El Estado se vale de una flagrante desigualdad que todos le admitimos (como es la de hacer la ley) para usar esa desigualdad para autodeclararse impune, inmune y más desigual a nosotros aún. Ningún ciudadano privado puede sentarse en el living de su casa, tomar una hoja de papel y declararse inocente por las consecuencias de cualquier acto que cometa de allí en más. Pues eso es lo que hizo la Cámara de Diputados ayer: tomar una hoja de papel y ponerle el nombre de "ley" a un zafarrancho por el cual se declara que los ciudadanos deberán aguantar cualquier daño que el Estado o sus funcionarios le inflinjan porque, por dicha ley, el Estado se autodeclara inmune.
No hay mejor ejemplo que este para ilustrar la advertencia de Montesquieu: el Estado le da una fachada de institucionalidad a la destrucción de las instituciones y del Estado de Derecho.
Por eso,  como esto sucede al mismo tiempo en el que otras aparentes acciones del gobierno entusiasman a algunos sobre cierto cambio pro-instituciones, pro-racionalidad, pro-libertades, pro-diálogo, pro-regreso al mundo, pro-legalidad, sería bueno advertir que todas esas son ilusiones: el modelo de absolutismo del Estado no se cambia.
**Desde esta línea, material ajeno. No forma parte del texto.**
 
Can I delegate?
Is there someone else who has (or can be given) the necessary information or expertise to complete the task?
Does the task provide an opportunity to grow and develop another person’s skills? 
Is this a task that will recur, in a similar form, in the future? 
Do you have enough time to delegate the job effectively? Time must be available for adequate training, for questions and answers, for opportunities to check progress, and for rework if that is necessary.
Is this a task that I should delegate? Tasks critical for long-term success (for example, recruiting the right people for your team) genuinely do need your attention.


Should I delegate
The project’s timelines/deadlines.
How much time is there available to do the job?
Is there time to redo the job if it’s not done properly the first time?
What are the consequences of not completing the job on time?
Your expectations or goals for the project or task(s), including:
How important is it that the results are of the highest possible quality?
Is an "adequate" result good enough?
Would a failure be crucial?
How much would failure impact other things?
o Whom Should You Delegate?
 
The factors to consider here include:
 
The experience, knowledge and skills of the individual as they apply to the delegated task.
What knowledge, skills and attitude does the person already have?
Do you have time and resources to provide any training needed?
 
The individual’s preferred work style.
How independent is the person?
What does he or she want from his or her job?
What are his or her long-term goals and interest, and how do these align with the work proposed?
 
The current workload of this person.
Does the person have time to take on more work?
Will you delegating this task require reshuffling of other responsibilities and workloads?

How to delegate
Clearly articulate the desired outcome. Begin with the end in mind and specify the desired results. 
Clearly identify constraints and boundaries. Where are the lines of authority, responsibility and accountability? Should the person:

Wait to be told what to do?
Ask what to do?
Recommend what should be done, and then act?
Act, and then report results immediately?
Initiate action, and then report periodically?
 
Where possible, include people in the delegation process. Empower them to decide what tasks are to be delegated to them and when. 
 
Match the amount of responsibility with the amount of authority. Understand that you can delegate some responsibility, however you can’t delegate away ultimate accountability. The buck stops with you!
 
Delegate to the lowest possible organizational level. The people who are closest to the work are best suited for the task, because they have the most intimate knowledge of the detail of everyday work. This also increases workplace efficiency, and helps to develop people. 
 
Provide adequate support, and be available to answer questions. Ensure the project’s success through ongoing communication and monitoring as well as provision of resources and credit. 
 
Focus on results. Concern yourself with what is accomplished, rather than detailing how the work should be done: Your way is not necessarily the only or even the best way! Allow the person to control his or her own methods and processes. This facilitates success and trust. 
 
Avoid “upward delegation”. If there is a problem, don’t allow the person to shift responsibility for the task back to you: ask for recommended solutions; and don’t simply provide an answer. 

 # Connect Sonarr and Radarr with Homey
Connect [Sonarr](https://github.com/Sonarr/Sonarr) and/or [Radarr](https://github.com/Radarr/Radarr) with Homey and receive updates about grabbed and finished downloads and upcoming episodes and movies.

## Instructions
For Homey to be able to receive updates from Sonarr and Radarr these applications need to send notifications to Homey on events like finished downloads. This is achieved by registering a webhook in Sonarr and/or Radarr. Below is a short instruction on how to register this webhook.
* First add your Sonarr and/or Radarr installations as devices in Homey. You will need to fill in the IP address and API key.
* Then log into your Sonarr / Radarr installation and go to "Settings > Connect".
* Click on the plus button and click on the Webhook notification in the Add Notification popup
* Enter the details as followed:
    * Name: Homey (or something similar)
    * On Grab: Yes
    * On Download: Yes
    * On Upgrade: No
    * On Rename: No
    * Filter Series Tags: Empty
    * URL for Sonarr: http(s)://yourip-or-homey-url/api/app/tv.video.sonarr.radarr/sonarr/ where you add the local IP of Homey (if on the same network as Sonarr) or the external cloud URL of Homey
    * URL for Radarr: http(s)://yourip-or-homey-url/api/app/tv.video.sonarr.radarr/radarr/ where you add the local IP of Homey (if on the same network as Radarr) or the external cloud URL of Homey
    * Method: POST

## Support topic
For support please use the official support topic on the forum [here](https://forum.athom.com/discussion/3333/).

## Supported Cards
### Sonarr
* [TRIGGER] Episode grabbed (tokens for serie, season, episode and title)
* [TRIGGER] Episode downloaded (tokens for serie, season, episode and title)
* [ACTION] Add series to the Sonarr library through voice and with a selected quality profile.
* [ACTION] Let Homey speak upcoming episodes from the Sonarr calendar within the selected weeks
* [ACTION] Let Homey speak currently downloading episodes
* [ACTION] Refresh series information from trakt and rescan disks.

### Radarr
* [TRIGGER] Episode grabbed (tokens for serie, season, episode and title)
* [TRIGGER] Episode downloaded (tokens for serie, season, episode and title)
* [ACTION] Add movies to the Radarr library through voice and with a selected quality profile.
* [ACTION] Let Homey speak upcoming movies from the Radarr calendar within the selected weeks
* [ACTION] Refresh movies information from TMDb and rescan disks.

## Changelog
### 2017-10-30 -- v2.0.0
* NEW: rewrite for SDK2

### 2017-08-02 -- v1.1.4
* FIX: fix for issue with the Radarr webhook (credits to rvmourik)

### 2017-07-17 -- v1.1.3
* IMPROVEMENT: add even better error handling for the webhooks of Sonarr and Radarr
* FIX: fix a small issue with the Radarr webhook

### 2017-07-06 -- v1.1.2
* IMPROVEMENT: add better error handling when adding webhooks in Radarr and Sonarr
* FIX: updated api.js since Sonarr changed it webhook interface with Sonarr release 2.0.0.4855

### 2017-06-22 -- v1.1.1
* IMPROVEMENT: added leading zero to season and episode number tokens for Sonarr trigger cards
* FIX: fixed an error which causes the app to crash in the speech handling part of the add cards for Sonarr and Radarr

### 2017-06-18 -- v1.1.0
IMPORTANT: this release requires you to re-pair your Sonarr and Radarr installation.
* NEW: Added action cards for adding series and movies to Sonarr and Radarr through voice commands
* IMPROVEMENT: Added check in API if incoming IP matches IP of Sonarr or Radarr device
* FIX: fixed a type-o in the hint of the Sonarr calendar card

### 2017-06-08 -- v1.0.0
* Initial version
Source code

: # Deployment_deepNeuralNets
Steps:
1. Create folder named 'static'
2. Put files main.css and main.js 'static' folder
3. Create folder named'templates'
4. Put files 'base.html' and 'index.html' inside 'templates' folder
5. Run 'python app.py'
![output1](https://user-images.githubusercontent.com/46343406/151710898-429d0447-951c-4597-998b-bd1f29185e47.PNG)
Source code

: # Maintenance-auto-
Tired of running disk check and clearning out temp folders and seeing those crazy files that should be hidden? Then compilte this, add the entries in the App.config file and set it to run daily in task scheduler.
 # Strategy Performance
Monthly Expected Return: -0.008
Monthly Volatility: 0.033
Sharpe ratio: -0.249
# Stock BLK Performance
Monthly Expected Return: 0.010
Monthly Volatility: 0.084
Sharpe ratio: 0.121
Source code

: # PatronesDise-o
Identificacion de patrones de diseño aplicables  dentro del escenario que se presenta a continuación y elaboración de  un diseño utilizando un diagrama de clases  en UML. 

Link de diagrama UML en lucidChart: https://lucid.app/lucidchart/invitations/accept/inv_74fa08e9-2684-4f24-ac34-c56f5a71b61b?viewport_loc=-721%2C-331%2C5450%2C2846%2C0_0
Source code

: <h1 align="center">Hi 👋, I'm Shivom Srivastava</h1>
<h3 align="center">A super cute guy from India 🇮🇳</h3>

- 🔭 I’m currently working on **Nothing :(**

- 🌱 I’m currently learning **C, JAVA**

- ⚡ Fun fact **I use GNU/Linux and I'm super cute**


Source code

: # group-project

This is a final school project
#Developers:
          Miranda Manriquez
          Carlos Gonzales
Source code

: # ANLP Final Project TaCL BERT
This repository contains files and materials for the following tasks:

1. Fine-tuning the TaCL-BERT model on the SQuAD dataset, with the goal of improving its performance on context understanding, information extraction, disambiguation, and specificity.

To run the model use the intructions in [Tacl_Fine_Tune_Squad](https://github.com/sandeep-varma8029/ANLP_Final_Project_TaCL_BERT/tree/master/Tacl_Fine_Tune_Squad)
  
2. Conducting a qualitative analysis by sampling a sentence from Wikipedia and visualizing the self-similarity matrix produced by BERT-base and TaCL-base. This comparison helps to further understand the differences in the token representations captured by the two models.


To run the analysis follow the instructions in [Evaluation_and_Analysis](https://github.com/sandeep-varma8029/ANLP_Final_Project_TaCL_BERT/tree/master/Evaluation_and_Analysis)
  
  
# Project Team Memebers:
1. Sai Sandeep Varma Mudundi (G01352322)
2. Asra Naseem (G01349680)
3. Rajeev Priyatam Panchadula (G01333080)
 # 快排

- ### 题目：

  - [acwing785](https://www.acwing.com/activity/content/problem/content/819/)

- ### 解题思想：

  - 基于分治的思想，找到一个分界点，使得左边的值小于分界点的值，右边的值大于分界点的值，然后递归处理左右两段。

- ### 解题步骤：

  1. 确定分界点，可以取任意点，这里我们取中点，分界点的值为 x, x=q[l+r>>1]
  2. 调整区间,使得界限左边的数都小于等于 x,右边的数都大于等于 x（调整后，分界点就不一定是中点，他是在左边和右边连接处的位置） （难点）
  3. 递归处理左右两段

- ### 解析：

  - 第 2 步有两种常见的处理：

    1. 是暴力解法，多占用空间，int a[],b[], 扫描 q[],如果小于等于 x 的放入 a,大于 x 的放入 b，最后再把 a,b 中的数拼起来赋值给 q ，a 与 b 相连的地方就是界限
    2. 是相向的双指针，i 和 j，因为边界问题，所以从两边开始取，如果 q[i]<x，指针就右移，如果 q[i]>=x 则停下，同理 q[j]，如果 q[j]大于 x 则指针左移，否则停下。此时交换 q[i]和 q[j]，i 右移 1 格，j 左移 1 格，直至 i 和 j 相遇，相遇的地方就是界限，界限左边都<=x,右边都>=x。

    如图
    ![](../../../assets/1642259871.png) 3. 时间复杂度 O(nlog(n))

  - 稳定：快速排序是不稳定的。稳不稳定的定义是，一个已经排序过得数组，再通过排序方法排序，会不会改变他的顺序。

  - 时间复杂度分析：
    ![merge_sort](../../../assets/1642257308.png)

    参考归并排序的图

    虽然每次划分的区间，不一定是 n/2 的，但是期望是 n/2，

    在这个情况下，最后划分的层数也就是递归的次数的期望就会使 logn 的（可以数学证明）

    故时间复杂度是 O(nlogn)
Que la escasez de recursos ponga en vigencia la famosa máxima de que la necesidad tiene cara de hereje, y haya que taparse la nariz para (temporariamente) hacer ciertas cosas que repudiaban hasta no hace mucho, no quiere decir que no las sigan repudiando y que pasado el Rubicón vuelvan sobre ellas.
La aprobación en diputados de la ley que termina con la vigencia del Estado de Derecho en la Argentina el mismo día en que medio país se alegraba porque se alcanzaba un acuerdo preliminar con Repsol por la confiscación de YPF, no deja de ser palmariamente sugestiva. Lo que ocurrió en diputados es lo principal. Lo que ocurrió en Madrid y en Buenos Aires son simplemente accesorios prácticos a los que hay que recurrir para no renunciar a nada.